*** Begin section ***

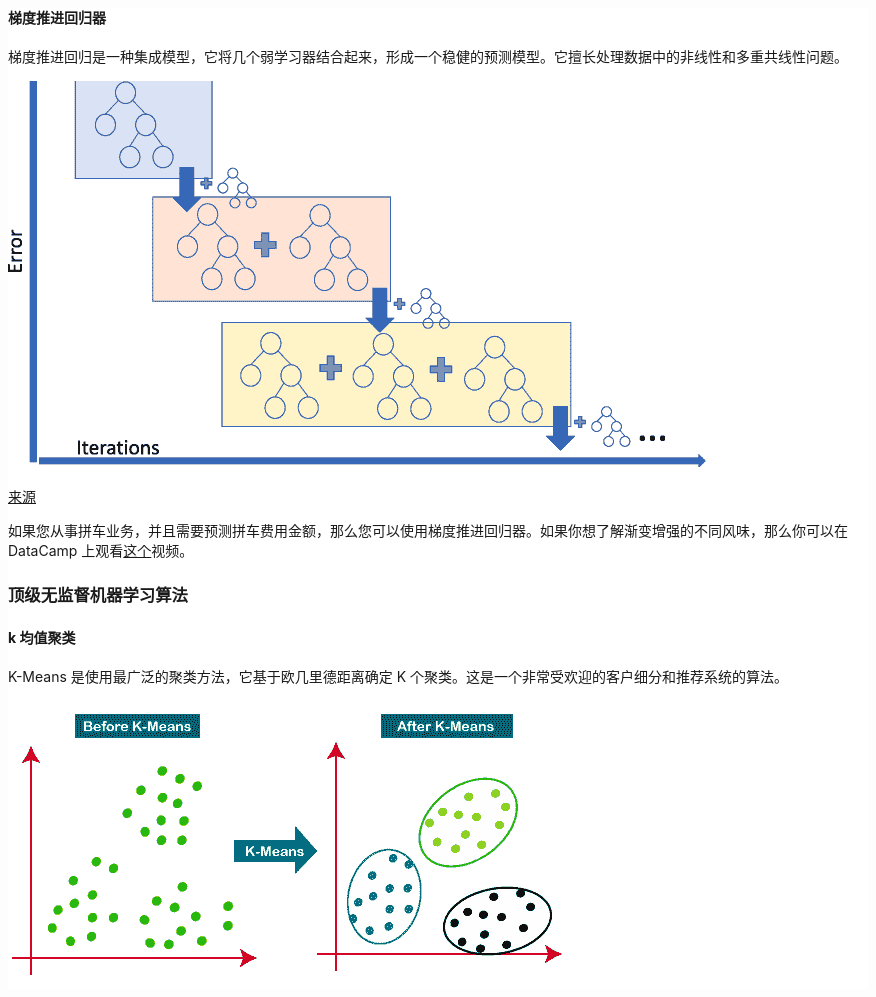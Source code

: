 #### 梯度推进回归器

梯度推进回归是一种集成模型，它将几个弱学习器结合起来，形成一个稳健的预测模型。它擅长处理数据中的非线性和多重共线性问题。

![image7.png](img/0648bb34fe9b2eab6e6db69b42c99c49.png)

[来源](https://web.archive.org/web/20221212135824/https://www.researchgate.net/profile/Ivanna-Baturynska/publication/340524896/figure/fig3/AS:878319096569859@1586418999392/Schematical-representation-of-gradient-boosting-regression-in-regards-to-algorithm.png)

如果您从事拼车业务，并且需要预测拼车费用金额，那么您可以使用梯度推进回归器。如果你想了解渐变增强的不同风味，那么你可以在 DataCamp 上观看[这个](https://web.archive.org/web/20221212135824/https://campus.datacamp.com/courses/ensemble-methods-in-python/boosting-3?ex=13)视频。

### 顶级无监督机器学习算法

#### k 均值聚类

K-Means 是使用最广泛的聚类方法，它基于欧几里德距离确定 K 个聚类。这是一个非常受欢迎的客户细分和推荐系统的算法。

![image3.png](img/a509c68b572191098b789986c4010ba7.png)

*** End section ***

Pull each line containing the word "https" out of the data above.

[来源](https://web.archive.org/web/20221212135824/https://www.researchgate.net/profile/Ivanna-Baturynska/publication/340524896/figure/fig3/AS:878319096569859@1586418999392/Schematical-representation-of-gradient-boosting-regression-in-regards-to-algorithm.png)
如果您从事拼车业务，并且需要预测拼车费用金额，那么您可以使用梯度推进回归器。如果你想了解渐变增强的不同风味，那么你可以在 DataCamp 上观看[这个](https://web.archive.org/web/20221212135824/https://campus.datacamp.com/courses/ensemble-methods-in-python/boosting-3?ex=13)视频。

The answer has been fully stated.